So the more people we get out in the gardens counting birds, the more we can understand not just our birds, but our whole environment.
The survey is easy to do. Choose a day between 27 June and 5 July when you have a free hour. Print off or download the tally sheet from the website (https://gardenbirdsurvey.landcareresearch.co.nz/) and head into your garden. You could also chose a school garden, or a park.
Look and listen for birds for that hour and record the highest number of bird species you observe. Head back to the Garden Bird Survey website and submit your results.
Over the past years, garden bird survey counters have become very social, with The Garden Bird Survey Twitter, Facebook and Instragram pages becoming packed with gorgeous bird photos – like these below:
Counting birds is also excellent for our well-being.

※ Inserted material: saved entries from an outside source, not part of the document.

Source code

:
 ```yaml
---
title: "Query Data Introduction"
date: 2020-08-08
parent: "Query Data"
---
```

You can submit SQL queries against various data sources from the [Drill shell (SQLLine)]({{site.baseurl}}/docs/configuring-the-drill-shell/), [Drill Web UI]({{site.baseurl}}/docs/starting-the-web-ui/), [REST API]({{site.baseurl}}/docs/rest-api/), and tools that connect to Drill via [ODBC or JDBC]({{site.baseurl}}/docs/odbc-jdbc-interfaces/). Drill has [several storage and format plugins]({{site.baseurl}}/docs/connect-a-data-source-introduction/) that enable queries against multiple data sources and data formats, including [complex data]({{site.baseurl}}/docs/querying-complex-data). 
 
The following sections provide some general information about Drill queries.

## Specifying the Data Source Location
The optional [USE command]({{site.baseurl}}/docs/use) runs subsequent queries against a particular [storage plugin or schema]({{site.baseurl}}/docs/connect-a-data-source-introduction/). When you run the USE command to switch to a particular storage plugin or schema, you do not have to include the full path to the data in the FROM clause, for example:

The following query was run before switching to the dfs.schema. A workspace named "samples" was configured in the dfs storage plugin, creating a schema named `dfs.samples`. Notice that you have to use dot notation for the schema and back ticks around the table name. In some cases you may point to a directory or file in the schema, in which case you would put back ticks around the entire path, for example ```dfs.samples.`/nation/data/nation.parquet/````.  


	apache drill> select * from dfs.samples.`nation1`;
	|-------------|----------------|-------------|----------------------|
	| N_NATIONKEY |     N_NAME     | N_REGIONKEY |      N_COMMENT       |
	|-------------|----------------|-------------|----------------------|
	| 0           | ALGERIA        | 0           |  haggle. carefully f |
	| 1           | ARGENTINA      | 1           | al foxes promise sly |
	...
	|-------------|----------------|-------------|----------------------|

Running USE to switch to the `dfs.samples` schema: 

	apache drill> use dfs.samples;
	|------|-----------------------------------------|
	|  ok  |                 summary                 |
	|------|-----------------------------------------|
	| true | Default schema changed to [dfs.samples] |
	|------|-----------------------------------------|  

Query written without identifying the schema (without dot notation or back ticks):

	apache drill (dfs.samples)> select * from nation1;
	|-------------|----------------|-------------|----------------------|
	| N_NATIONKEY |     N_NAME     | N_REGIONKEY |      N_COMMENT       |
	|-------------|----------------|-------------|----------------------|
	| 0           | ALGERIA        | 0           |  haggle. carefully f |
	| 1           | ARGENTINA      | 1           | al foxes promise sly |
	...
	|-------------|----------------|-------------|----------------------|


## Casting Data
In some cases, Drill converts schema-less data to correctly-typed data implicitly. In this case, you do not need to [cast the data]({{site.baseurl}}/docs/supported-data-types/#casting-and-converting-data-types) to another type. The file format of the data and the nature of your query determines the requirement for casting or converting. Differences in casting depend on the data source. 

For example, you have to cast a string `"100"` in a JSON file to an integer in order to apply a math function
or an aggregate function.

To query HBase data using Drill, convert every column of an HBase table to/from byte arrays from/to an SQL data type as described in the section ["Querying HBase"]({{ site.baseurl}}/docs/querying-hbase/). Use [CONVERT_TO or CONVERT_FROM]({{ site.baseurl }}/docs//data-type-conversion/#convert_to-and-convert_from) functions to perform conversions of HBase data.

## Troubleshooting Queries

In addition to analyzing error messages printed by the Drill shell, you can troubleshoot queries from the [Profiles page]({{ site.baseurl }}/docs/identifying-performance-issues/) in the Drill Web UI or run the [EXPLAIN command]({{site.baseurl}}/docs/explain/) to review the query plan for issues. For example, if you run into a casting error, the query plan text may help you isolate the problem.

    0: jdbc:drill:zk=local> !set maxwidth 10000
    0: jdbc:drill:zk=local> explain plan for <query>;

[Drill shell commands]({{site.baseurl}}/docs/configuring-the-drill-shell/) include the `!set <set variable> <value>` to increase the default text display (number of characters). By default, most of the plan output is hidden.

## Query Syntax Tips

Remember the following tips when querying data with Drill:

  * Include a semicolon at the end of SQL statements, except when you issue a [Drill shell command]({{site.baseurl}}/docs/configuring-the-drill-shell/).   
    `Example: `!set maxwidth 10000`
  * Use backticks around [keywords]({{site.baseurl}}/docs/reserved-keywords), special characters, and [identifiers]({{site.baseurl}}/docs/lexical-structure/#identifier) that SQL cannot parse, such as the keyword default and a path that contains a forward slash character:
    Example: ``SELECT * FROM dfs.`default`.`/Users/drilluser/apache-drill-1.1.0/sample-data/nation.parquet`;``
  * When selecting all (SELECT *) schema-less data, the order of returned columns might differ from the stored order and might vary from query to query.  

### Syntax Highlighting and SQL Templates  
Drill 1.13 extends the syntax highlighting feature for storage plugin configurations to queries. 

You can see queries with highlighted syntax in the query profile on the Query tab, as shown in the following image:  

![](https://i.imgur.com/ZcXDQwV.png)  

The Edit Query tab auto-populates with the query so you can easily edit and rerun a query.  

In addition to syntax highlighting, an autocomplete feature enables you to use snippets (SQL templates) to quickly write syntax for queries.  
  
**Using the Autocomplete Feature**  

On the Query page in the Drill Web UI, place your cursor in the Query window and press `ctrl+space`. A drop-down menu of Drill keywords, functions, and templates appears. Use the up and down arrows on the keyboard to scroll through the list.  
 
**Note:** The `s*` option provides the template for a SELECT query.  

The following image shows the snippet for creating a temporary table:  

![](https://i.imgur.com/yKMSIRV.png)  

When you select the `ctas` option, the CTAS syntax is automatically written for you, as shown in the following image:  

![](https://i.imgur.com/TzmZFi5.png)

People who do the Garden Bird Survey have repeatedly told the Garden Bird Survey team that they feel calm, refreshed, and entertained after taking part.

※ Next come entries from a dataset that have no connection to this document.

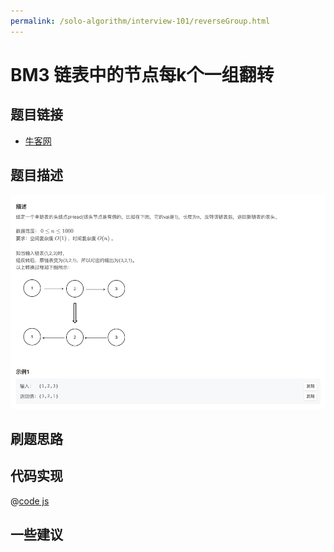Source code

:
 ```yaml
---
permalink: /solo-algorithm/interview-101/reverseGroup.html
---
```


# BM3 链表中的节点每k个一组翻转

## 题目链接

- [牛客网](https://www.nowcoder.com/practice/75e878df47f24fdc9dc3e400ec6058ca)

## 题目描述

![反转链表.png](../images/reverseList.png)

## 刷题思路

## 代码实现

@[code js](@algorithm/interview-101/reverseGroup.js)

## 一些建议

For Garden Bird Survey newbies who may need a little support on distinguishing their goldfinch from their touhou / silvereye, the Garden Bird Survey website has an extensive bird identification toolbox as well as support videos on how to complete the survey.
As well as completing the survey, there are lots of other fun activities for tamariki, including colouring-in pages, bird masks and a curious chocolate fish index. For teachers looking to include the garden bird survey into a wider inquiry on birds of New Zealand – check out the DOC – Manaaki Whenua education resource, Experiencing birds in your green space or the Kiwi Guardians – Toa Manu action medal.
So, what are you waiting for? Save the date and get ready to grab those lucky bird-watching socks, rug up and head into the garden and become part of our team of thousands of bird counters.